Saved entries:
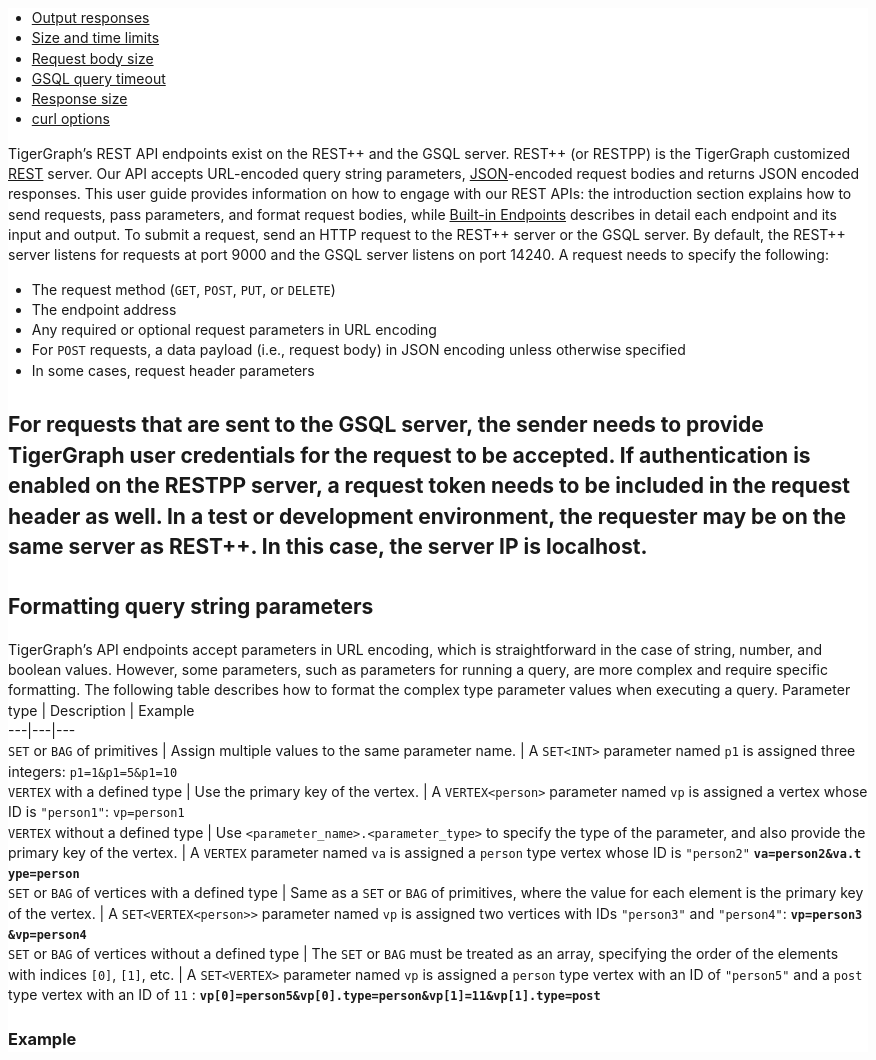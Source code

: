   * [Output responses](https://docs.tigergraph.com/tigergraph-server/3.9/API/#_output_responses)
  * [Size and time limits](https://docs.tigergraph.com/tigergraph-server/3.9/API/#_size_and_time_limits)
  * [Request body size](https://docs.tigergraph.com/tigergraph-server/3.9/API/#_request_body_size)
  * [GSQL query timeout](https://docs.tigergraph.com/tigergraph-server/3.9/API/#_gsql_query_timeout)
  * [Response size](https://docs.tigergraph.com/tigergraph-server/3.9/API/#_response_size)
  * [curl options](https://docs.tigergraph.com/tigergraph-server/3.9/API/#_curl_options)


TigerGraph’s REST API endpoints exist on the REST++ and the GSQL server. REST++ (or RESTPP) is the TigerGraph customized [REST](https://en.wikipedia.org/wiki/Representational_state_transfer) server. Our API accepts URL-encoded query string parameters, [JSON](https://www.json.org/json-en.html)-encoded request bodies and returns JSON encoded responses.
This user guide provides information on how to engage with our REST APIs: the introduction section explains how to send requests, pass parameters, and format request bodies, while [Built-in Endpoints](https://docs.tigergraph.com/tigergraph-server/3.9/API/built-in-endpoints) describes in detail each endpoint and its input and output.
To submit a request, send an HTTP request to the REST++ server or the GSQL server. By default, the REST++ server listens for requests at port 9000 and the GSQL server listens on port 14240. A request needs to specify the following:
  * The request method (`GET`, `POST`, `PUT`, or `DELETE`)
  * The endpoint address
  * Any required or optional request parameters in URL encoding
  * For `POST` requests, a data payload (i.e., request body) in JSON encoding unless otherwise specified
  * In some cases, request header parameters


For requests that are sent to the GSQL server, the sender needs to provide TigerGraph user credentials for the request to be accepted. If authentication is enabled on the RESTPP server, a request token needs to be included in the request header as well.
In a test or development environment, the requester may be on the same server as REST++. In this case, the server IP is **localhost**.  
---  
## [](https://docs.tigergraph.com/tigergraph-server/3.9/API/#_query_string_parameters)Formatting query string parameters
TigerGraph’s API endpoints accept parameters in URL encoding, which is straightforward in the case of string, number, and boolean values. However, some parameters, such as parameters for running a query, are more complex and require specific formatting.
The following table describes how to format the complex type parameter values when executing a query.
Parameter type | Description | Example  
---|---|---  
`SET` or `BAG` of primitives | Assign multiple values to the same parameter name. | A `SET<INT>` parameter named `p1` is assigned three integers: `p1=1&p1=5&p1=10`  
`VERTEX` with a defined type | Use the primary key of the vertex. | A `VERTEX<person>` parameter named `vp` is assigned a vertex whose ID is `"person1"`: `vp=person1`  
`VERTEX` without a defined type | Use `<parameter_name>.<parameter_type>` to specify the type of the parameter, and also provide the primary key of the vertex. | A `VERTEX` parameter named `va` is assigned a `person` type vertex whose ID is `"person2"` **`va=person2&va.type=person`**  
`SET` or `BAG` of vertices with a defined type | Same as a `SET` or `BAG` of primitives, where the value for each element is the primary key of the vertex. | A `SET<VERTEX<person>>` parameter named `vp` is assigned two vertices with IDs `"person3"` and `"person4"`: **`vp=person3&vp=person4`**  
`SET` or `BAG` of vertices without a defined type | The `SET` or `BAG` must be treated as an array, specifying the order of the elements with indices `[0]`, `[1]`, etc. | A `SET<VERTEX>` parameter named `vp` is assigned a `person` type vertex with an ID of `"person5"` and a `post` type vertex with an ID of `11` : **`vp[0]=person5&vp[0].type=person&vp[1]=11&vp[1].type=post`**  
### [](https://docs.tigergraph.com/tigergraph-server/3.9/API/#_example)Example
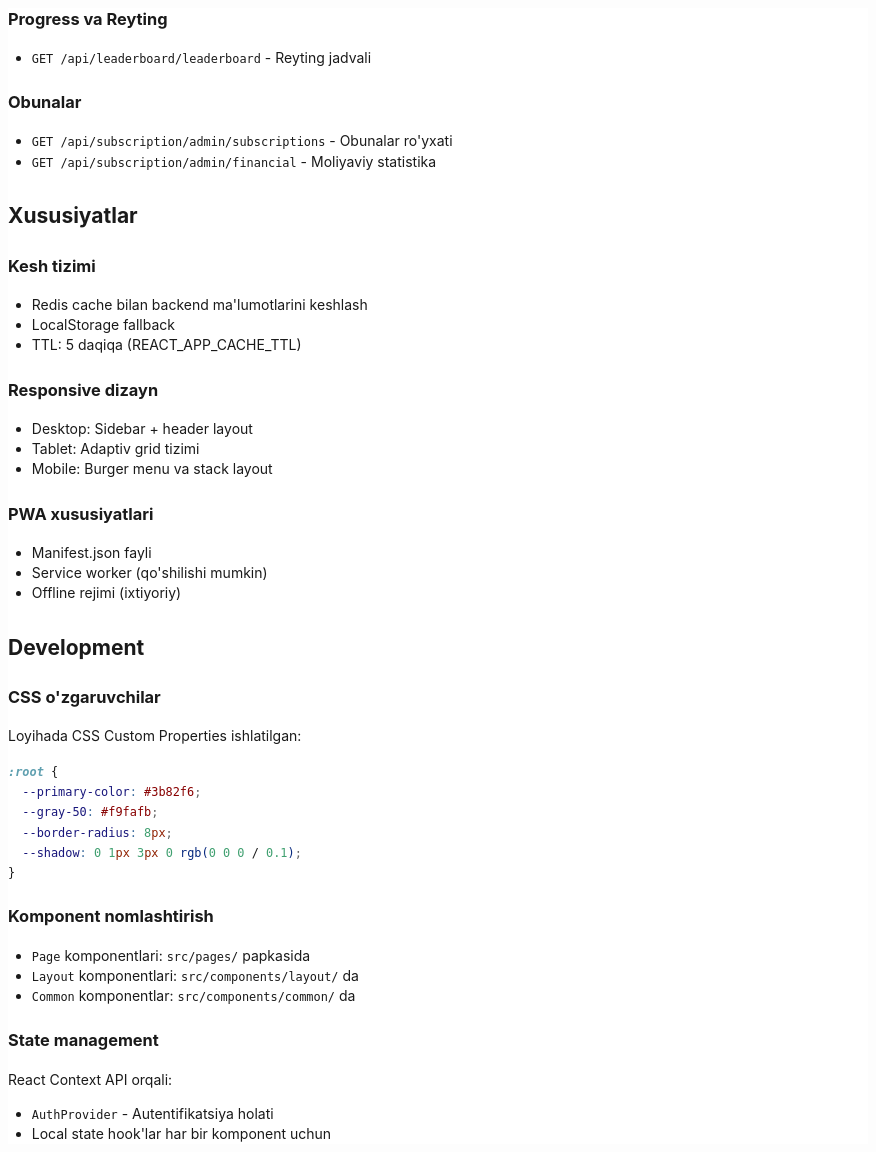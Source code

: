 ### Progress va Reyting
- `GET /api/leaderboard/leaderboard` - Reyting jadvali

### Obunalar
- `GET /api/subscription/admin/subscriptions` - Obunalar ro'yxati
- `GET /api/subscription/admin/financial` - Moliyaviy statistika

## Xususiyatlar

### Kesh tizimi
- Redis cache bilan backend ma'lumotlarini keshlash
- LocalStorage fallback
- TTL: 5 daqiqa (REACT_APP_CACHE_TTL)

### Responsive dizayn
- Desktop: Sidebar + header layout
- Tablet: Adaptiv grid tizimi  
- Mobile: Burger menu va stack layout

### PWA xususiyatlari
- Manifest.json fayli
- Service worker (qo'shilishi mumkin)
- Offline rejimi (ixtiyoriy)

## Development

### CSS o'zgaruvchilar

Loyihada CSS Custom Properties ishlatilgan:

```css
:root {
  --primary-color: #3b82f6;
  --gray-50: #f9fafb;
  --border-radius: 8px;
  --shadow: 0 1px 3px 0 rgb(0 0 0 / 0.1);
}
```

### Komponent nomlashtirish

- `Page` komponentlari: `src/pages/` papkasida
- `Layout` komponentlari: `src/components/layout/` da
- `Common` komponentlar: `src/components/common/` da

### State management

React Context API orqali:
- `AuthProvider` - Autentifikatsiya holati
- Local state hook'lar har bir komponent uchun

What to produce
Reproduce, with both ends included, the lines from the one holding "- Redis cache" to the end of the records above.

Task result
- Redis cache bilan backend ma'lumotlarini keshlash
- LocalStorage fallback
- TTL: 5 daqiqa (REACT_APP_CACHE_TTL)

### Responsive dizayn
- Desktop: Sidebar + header layout
- Tablet: Adaptiv grid tizimi  
- Mobile: Burger menu va stack layout

### PWA xususiyatlari
- Manifest.json fayli
- Service worker (qo'shilishi mumkin)
- Offline rejimi (ixtiyoriy)

## Development

### CSS o'zgaruvchilar

Loyihada CSS Custom Properties ishlatilgan:

```css
:root {
  --primary-color: #3b82f6;
  --gray-50: #f9fafb;
  --border-radius: 8px;
  --shadow: 0 1px 3px 0 rgb(0 0 0 / 0.1);
}
```

### Komponent nomlashtirish

- `Page` komponentlari: `src/pages/` papkasida
- `Layout` komponentlari: `src/components/layout/` da
- `Common` komponentlar: `src/components/common/` da

### State management

React Context API orqali:
- `AuthProvider` - Autentifikatsiya holati
- Local state hook'lar har bir komponent uchun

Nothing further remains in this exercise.